O receio manifestado por Hugo Chávez de que a Venezuela poderia ter seu território atacado por forças colombianas é altamente improvável, pelo menos na conjuntura atual e nos desdobramentos previsíveis. Porém, interferências indiretas, tais como presença ostensiva, intimidações, provocações, são sempre expedientes possíveis.

A postura brasileira em face desse momento de tensão é correta. O Brasil se põe numa posição de mediador na região, daquele que quer diálogo, entendimento e paz. Isso vale para os integrantes da Unasul, assim como entre estes e os Estados Unidos. Nossa diplomacia avalia que o melhor cenário para o nosso desenvolvimento é uma situação de tranquilidade dentro da região e de parceria com os norte-americanos sem subserviência. Eu concordo, desde que seja possível reunir forças suficientes para sustentar uma situação de equilíbrio entre autonomia e parceria com o norte, ao mesmo tempo em que praticamos uma solidariedade regional capaz de promover o desenvolvimento sem deixar ninguém para trás. O que, convenhamos, não é uma tarefa fácil com alguns vizinhos que temos.”

“(...) quanto à questão política imediata, os EUA, a Colômbia e alguns outros países latino-americanos, inclusive o Brasil, temem a proposta política do bolivarianismo alardeada por Chávez.”
Manuel Sanchez
Professor do Departamento de Ciências Políticas do Ifcs

“É quase impossível saber quais são os verdadeiros objetivos militares com a implantação dessas bases americanas em território colombiano. No entanto, pode-se deduzir quais são as ameaças percebidas por cada uma das nações envolvidas no caso. Há questões relativas a combate e prevenção ao tráfico de drogas; combate às ações insurrecionais das  Farcs e de seus possíveis aliados, interesse de longo prazo no que se refere à bacia hidrográfica da Amazônia; interesses com relação ao potencial de sequestro de carbono representado pela floresta e também com relação à biodiversidade e  aos recursos naturais, particulamente o petróleo, que em longo prazo parece ser uma hipótese mais séria que o combate ao narcotráfico. Além disso, quanto à questão política imediata, os EUA, a Colômbia e eventualmente alguns outros países latino-americanos, inclusive o Brasil, temem a proposta política do bolivarianismo alardeada por Chávez.

O combate ao tráfico de drogas não parece ser a questão estratégica mais importante para os Estados Unidos, ainda que possa ser para o atual governo colombiano. Mesmo que o combate à produção e distribuição internacional das drogas não tenha tido êxito, os avanços no combate às Farcs têm dado bons resultados se vistos pelo olhar do governo colombiano. A questão da perpetuação da presença militar americana é um problema para o povo colombiano e  os países vizinhos. Por outro lado, é importante lembrar que os americanos já tiveram bases militares em outros países, e que essa presença não se perpetuou. 

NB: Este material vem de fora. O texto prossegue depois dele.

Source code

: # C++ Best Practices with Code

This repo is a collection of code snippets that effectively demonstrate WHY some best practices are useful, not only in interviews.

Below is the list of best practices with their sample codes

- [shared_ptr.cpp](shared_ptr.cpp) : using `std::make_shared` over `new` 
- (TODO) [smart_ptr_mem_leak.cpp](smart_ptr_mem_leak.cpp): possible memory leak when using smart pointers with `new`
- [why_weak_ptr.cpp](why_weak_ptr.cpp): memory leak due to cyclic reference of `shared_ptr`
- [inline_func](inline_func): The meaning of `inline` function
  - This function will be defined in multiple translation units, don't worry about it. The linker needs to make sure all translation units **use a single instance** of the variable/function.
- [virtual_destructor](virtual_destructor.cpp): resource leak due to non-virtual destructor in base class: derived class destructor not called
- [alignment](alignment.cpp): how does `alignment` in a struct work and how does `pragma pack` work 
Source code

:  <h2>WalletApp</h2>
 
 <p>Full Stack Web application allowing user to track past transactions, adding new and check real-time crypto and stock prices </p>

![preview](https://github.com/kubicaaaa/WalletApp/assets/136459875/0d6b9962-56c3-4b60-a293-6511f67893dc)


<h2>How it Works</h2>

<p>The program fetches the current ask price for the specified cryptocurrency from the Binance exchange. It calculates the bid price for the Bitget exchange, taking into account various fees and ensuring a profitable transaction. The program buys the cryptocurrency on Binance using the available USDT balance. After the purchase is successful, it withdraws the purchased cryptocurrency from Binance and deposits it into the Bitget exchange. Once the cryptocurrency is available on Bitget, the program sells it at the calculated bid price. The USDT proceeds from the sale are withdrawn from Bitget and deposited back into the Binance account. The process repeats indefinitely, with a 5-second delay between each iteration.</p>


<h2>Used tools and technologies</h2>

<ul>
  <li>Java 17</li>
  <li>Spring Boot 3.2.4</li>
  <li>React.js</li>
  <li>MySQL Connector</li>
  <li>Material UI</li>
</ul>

A instalação das bases militares ainda não é dada como fato consumado pela Colômbia e pelos EUA. É claro que a Colômbia se apega a sua soberania para justificar a  maior proximidade com os americanos, mas todos sabem que a diplomacia é cada vez mais importante, ainda mais no momento em que os discursos de provocação ocorrem dos dois lados. Preferencialmente, a Colômbia gostaria que houvesse poucas discussões sobre seus atos soberanos; no entanto, os americanos sabem que é necessário ouvir terceiros países, dentre os quais o Brasil, que tem  papel decisivo em qualquer decisão para a região.

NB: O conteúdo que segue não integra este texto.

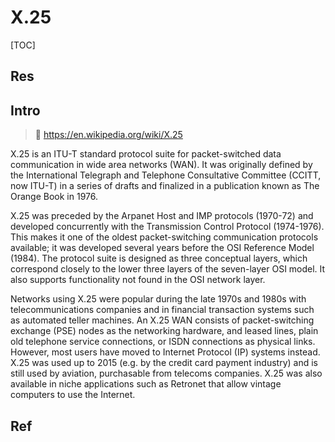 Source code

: # X.25

[TOC]



## Res


## Intro
> 🔗 https://en.wikipedia.org/wiki/X.25

X.25 is an ITU-T standard protocol suite for packet-switched data communication in wide area networks (WAN). It was originally defined by the International Telegraph and Telephone Consultative Committee (CCITT, now ITU-T) in a series of drafts and finalized in a publication known as The Orange Book in 1976.

X.25 was preceded by the Arpanet Host and IMP protocols (1970-72) and developed concurrently with the Transmission Control Protocol (1974-1976). This makes it one of the oldest packet-switching communication protocols available; it was developed several years before the OSI Reference Model (1984). The protocol suite is designed as three conceptual layers, which correspond closely to the lower three layers of the seven-layer OSI model. It also supports functionality not found in the OSI network layer.

Networks using X.25 were popular during the late 1970s and 1980s with telecommunications companies and in financial transaction systems such as automated teller machines. An X.25 WAN consists of packet-switching exchange (PSE) nodes as the networking hardware, and leased lines, plain old telephone service connections, or ISDN connections as physical links. However, most users have moved to Internet Protocol (IP) systems instead. X.25 was used up to 2015 (e.g. by the credit card payment industry) and is still used by aviation, purchasable from telecoms companies. X.25 was also available in niche applications such as Retronet that allow vintage computers to use the Internet.



## Ref
[X.25 | Wikipedia]: https://en.wikipedia.org/wiki/X.25
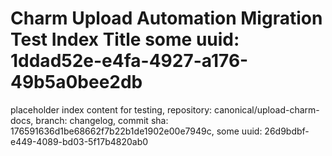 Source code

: # Charm Upload Automation Migration Test Index Title some uuid: 1ddad52e-e4fa-4927-a176-49b5a0bee2db
 placeholder index content for testing,  repository: canonical/upload-charm-docs,  branch: changelog,  commit sha: 176591636d1be68662f7b22b1de1902e00e7949c,  some uuid: 26d9bdbf-e449-4089-bd03-5f17b4820ab0
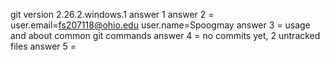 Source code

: git version 2.26.2.windows.1  answer 1
answer 2 = user.email=fs207118@ohio.edu
user.name=Spoogmay
answer 3 = usage and about common git commands
answer 4 = no commits yet, 2 untracked files
answer 5 =
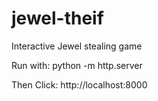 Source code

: # jewel-theif
Interactive Jewel stealing game


Run with: 
python -m http.server


Then Click: 
http://localhost:8000
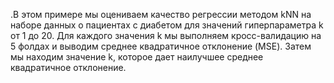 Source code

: 
.В этом примере мы оцениваем качество регрессии методом kNN на наборе данных о пациентах с диабетом для значений гиперпараметра k от 1 до 20. 
Для каждого значения k мы выполняем кросс-валидацию на 5 фолдах и выводим среднее квадратичное отклонение (MSE). Затем мы находим значение k, которое дает наилучшее 
среднее квадратичное отклонение.

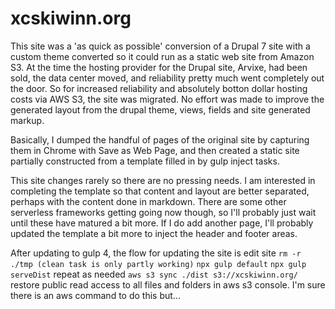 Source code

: # xcskiwinn.org

This site was a 'as quick as possible' conversion of a Drupal 7 site with a custom theme converted so it could run as a static web site from Amazon S3. At the time the hosting provider for the Drupal site, Arvixe, had been sold, the data center moved, and reliability pretty much went completely out the door. So for increased reliability and absolutely botton dollar hosting costs via AWS S3, the site was migrated. No effort was made to improve the generated layout from the drupal theme, views, fields and site generated markup. 

Basically, I dumped the handful of pages of the original site by capturing them in Chrome with Save as Web Page, and then created a static site partially constructed from a template filled in by gulp inject tasks. 

This site changes rarely so there are no pressing needs. I am interested in completing the template so that content and layout are better separated, perhaps with the content done in markdown. There are some other serverless frameworks getting going now though, so I'll probably just wait until these have matured a bit more. If I do add another page, I'll probably updated the template a bit more to inject the header and footer areas. 

After updating to gulp 4, the flow for updating the site is
edit site
`rm -r ./tmp (clean task is only partly working)`
`npx gulp default`
`npx gulp serveDist`
repeat as needed
`aws s3 sync ./dist s3://xcskiwinn.org/`
restore public read access to all files and folders in aws s3 console. I'm sure there is an aws command to do this but...

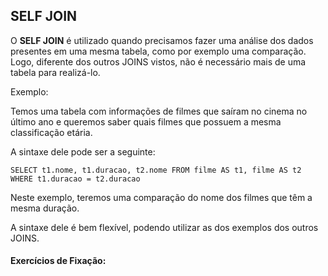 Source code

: ## SELF JOIN

O **SELF JOIN** é utilizado quando precisamos fazer uma análise dos dados presentes em uma mesma tabela, como por exemplo uma comparação. Logo, diferente dos outros JOINS vistos, não é necessário mais de uma tabela para realizá-lo.

Exemplo: 

Temos uma tabela com informações de filmes que saíram no cinema no último ano e queremos saber quais filmes que possuem a mesma classificação etária.

A sintaxe dele pode ser a seguinte:

`SELECT t1.nome, t1.duracao, t2.nome
FROM filme AS t1, filme AS t2
WHERE t1.duracao = t2.duracao`

Neste exemplo, teremos uma comparação do nome dos filmes que têm a mesma duração.

A sintaxe dele é bem flexível, podendo utilizar as dos exemplos dos outros JOINS.

#### Exercícios de Fixação: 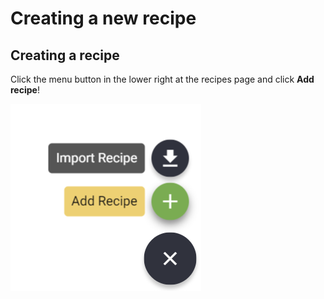 # Creating a new recipe

## Creating a recipe

Click the menu button in the lower right at the recipes page and click **Add recipe**!

![](../.gitbook/assets/image%20%285%29.png)

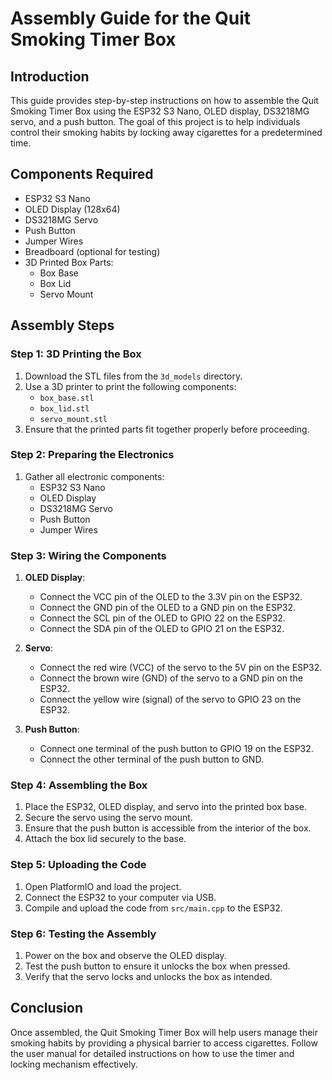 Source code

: # Assembly Guide for the Quit Smoking Timer Box

## Introduction
This guide provides step-by-step instructions on how to assemble the Quit Smoking Timer Box using the ESP32 S3 Nano, OLED display, DS3218MG servo, and a push button. The goal of this project is to help individuals control their smoking habits by locking away cigarettes for a predetermined time.

## Components Required
- ESP32 S3 Nano
- OLED Display (128x64)
- DS3218MG Servo
- Push Button
- Jumper Wires
- Breadboard (optional for testing)
- 3D Printed Box Parts:
  - Box Base
  - Box Lid
  - Servo Mount

## Assembly Steps

### Step 1: 3D Printing the Box
1. Download the STL files from the `3d_models` directory.
2. Use a 3D printer to print the following components:
   - `box_base.stl`
   - `box_lid.stl`
   - `servo_mount.stl`
3. Ensure that the printed parts fit together properly before proceeding.

### Step 2: Preparing the Electronics
1. Gather all electronic components:
   - ESP32 S3 Nano
   - OLED Display
   - DS3218MG Servo
   - Push Button
   - Jumper Wires

### Step 3: Wiring the Components
1. **OLED Display**:
   - Connect the VCC pin of the OLED to the 3.3V pin on the ESP32.
   - Connect the GND pin of the OLED to a GND pin on the ESP32.
   - Connect the SCL pin of the OLED to GPIO 22 on the ESP32.
   - Connect the SDA pin of the OLED to GPIO 21 on the ESP32.

2. **Servo**:
   - Connect the red wire (VCC) of the servo to the 5V pin on the ESP32.
   - Connect the brown wire (GND) of the servo to a GND pin on the ESP32.
   - Connect the yellow wire (signal) of the servo to GPIO 23 on the ESP32.

3. **Push Button**:
   - Connect one terminal of the push button to GPIO 19 on the ESP32.
   - Connect the other terminal of the push button to GND.

### Step 4: Assembling the Box
1. Place the ESP32, OLED display, and servo into the printed box base.
2. Secure the servo using the servo mount.
3. Ensure that the push button is accessible from the interior of the box.
4. Attach the box lid securely to the base.

### Step 5: Uploading the Code
1. Open PlatformIO and load the project.
2. Connect the ESP32 to your computer via USB.
3. Compile and upload the code from `src/main.cpp` to the ESP32.

### Step 6: Testing the Assembly
1. Power on the box and observe the OLED display.
2. Test the push button to ensure it unlocks the box when pressed.
3. Verify that the servo locks and unlocks the box as intended.

## Conclusion
Once assembled, the Quit Smoking Timer Box will help users manage their smoking habits by providing a physical barrier to access cigarettes. Follow the user manual for detailed instructions on how to use the timer and locking mechanism effectively.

O convite feito por Lula a Obama para que ele compareça à próxima reunião da Unasul é a melhor maneira de comprometer os EUA publicamente com qualquer discurso que eles queiram ter. A diplomacia brasileira é claramente a melhor do continente sul-americano e o presidente Lula, certamente, foi aconselhado pelos diplomatas brasileiros a fazer o convite.”